Uigedail, Alligator, PC6, and Brimstone left to right

Yesterday my #whiskyfabric pal Graham MacKenney of the Perfect Whisky Match blog suggested a speed tasting where we would dram a set in 15 minutes and then blog it in 15 minutes. I utterly hated the idea. I panned it in the comments to the post describing the exercise. But I decided to do it anyway, particularly when I saw the set chosen by Graham and Johanne - our hosts: Ardbeg Uigedail, Ardbeg Alligator, Port Charlotte PC6, and Balcones Brimstone. Only one would be new to me (Alligator). The others had been a little while since they were reviewed but were beloved.  Together they made a compelling flight that appeared to have the power to educate (and if not, to be an intense voyage into smoky flavors).
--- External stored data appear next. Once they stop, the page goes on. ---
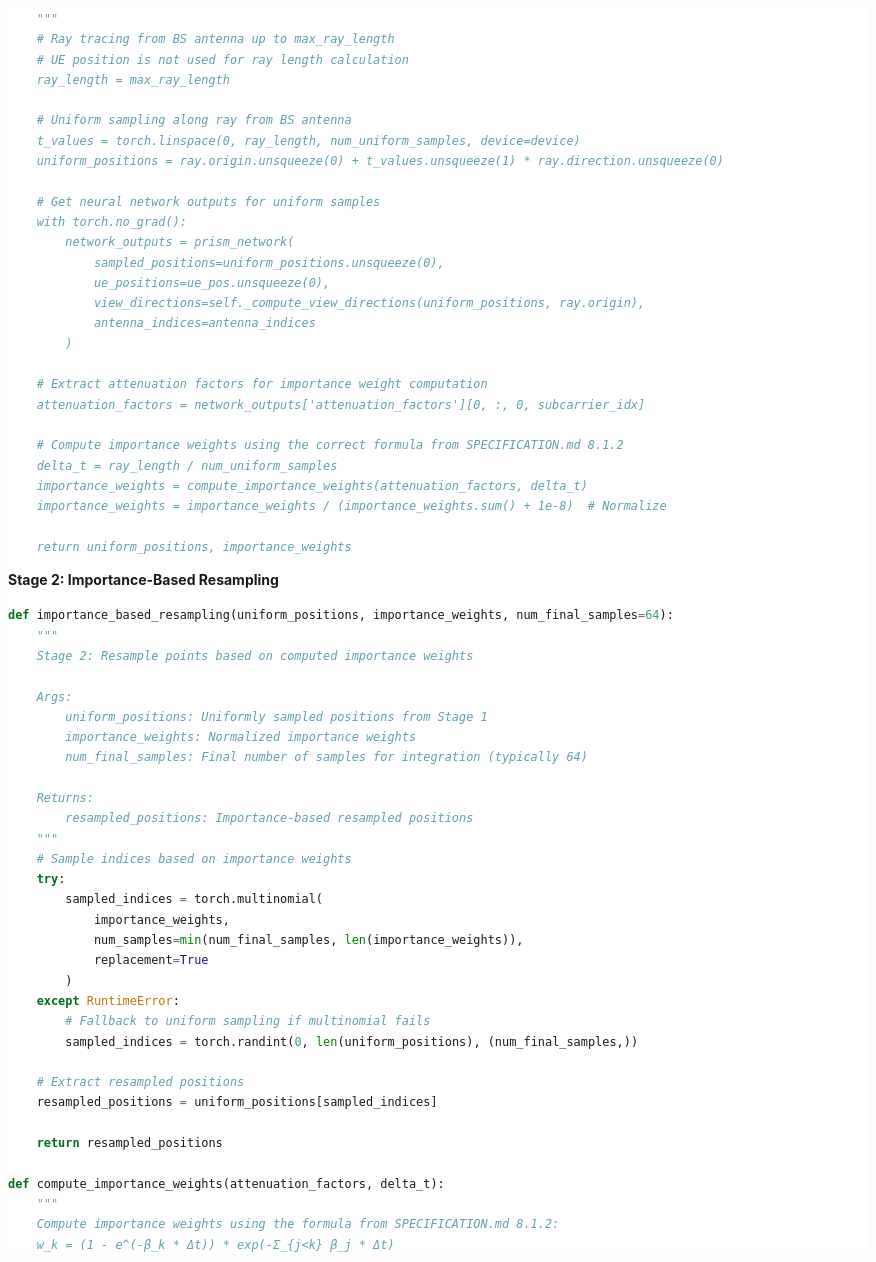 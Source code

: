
 ```python
    """
    # Ray tracing from BS antenna up to max_ray_length
    # UE position is not used for ray length calculation
    ray_length = max_ray_length
    
    # Uniform sampling along ray from BS antenna
    t_values = torch.linspace(0, ray_length, num_uniform_samples, device=device)
    uniform_positions = ray.origin.unsqueeze(0) + t_values.unsqueeze(1) * ray.direction.unsqueeze(0)
    
    # Get neural network outputs for uniform samples
    with torch.no_grad():
        network_outputs = prism_network(
            sampled_positions=uniform_positions.unsqueeze(0),
            ue_positions=ue_pos.unsqueeze(0),
            view_directions=self._compute_view_directions(uniform_positions, ray.origin),
            antenna_indices=antenna_indices
        )
    
    # Extract attenuation factors for importance weight computation
    attenuation_factors = network_outputs['attenuation_factors'][0, :, 0, subcarrier_idx]
    
    # Compute importance weights using the correct formula from SPECIFICATION.md 8.1.2
    delta_t = ray_length / num_uniform_samples
    importance_weights = compute_importance_weights(attenuation_factors, delta_t)
    importance_weights = importance_weights / (importance_weights.sum() + 1e-8)  # Normalize
    
    return uniform_positions, importance_weights
```

**Stage 2: Importance-Based Resampling**
```python
def importance_based_resampling(uniform_positions, importance_weights, num_final_samples=64):
    """
    Stage 2: Resample points based on computed importance weights
    
    Args:
        uniform_positions: Uniformly sampled positions from Stage 1
        importance_weights: Normalized importance weights
        num_final_samples: Final number of samples for integration (typically 64)
    
    Returns:
        resampled_positions: Importance-based resampled positions
    """
    # Sample indices based on importance weights
    try:
        sampled_indices = torch.multinomial(
            importance_weights, 
            num_samples=min(num_final_samples, len(importance_weights)), 
            replacement=True
        )
    except RuntimeError:
        # Fallback to uniform sampling if multinomial fails
        sampled_indices = torch.randint(0, len(uniform_positions), (num_final_samples,))
    
    # Extract resampled positions
    resampled_positions = uniform_positions[sampled_indices]
    
    return resampled_positions

def compute_importance_weights(attenuation_factors, delta_t):
    """
    Compute importance weights using the formula from SPECIFICATION.md 8.1.2:
    w_k = (1 - e^(-β_k * Δt)) * exp(-Σ_{j<k} β_j * Δt)
```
The suggestion took fire on twitter with the hashtag #speedwhisky and a number of others joined it (would list but short on time).  I decided to do the 4 drams Graham and Johanne were doing:

Update: the participants in the speed tasting are profiled and their reviews linked in a post on Perfect Whisky Match:
http://theperfectwhiskymatch.blogspot.com/2012/07/4-whiskies-5-minutes-6-bloggers-part-ii.html

1) Ardbeg Alligator Committee Reserve 2011 51.2%


Color: Pale Gold

Nose: Industrial putty and library paste notes of big peat, but also some honey and treacle lurking, along with some golden grain, bee's wax and an aching glorious sweetness that bends my mind. This is a beautiful nose.

Entry is unexpectedly dry after the nose. I can taste the char right up front (deeply charred casks, fresh burn). The sugars of young whisky creep in around at the end of the entry. Notes of vanilla, and creme broulee round out the mid-palate. Turn to finish has the return of the oak char and the peaty progression of smoke, tar, and ash. This is lovely dram. Ding!


2) Ardbeg Uigedail OB 2011 54.2%


Color: Light amber

Nose: Apricots and sultanas over iodine sea air, salt spray, and fresh parma ham. There's a nutty quality too - dried chestnuts or hazelnuts. Glorious.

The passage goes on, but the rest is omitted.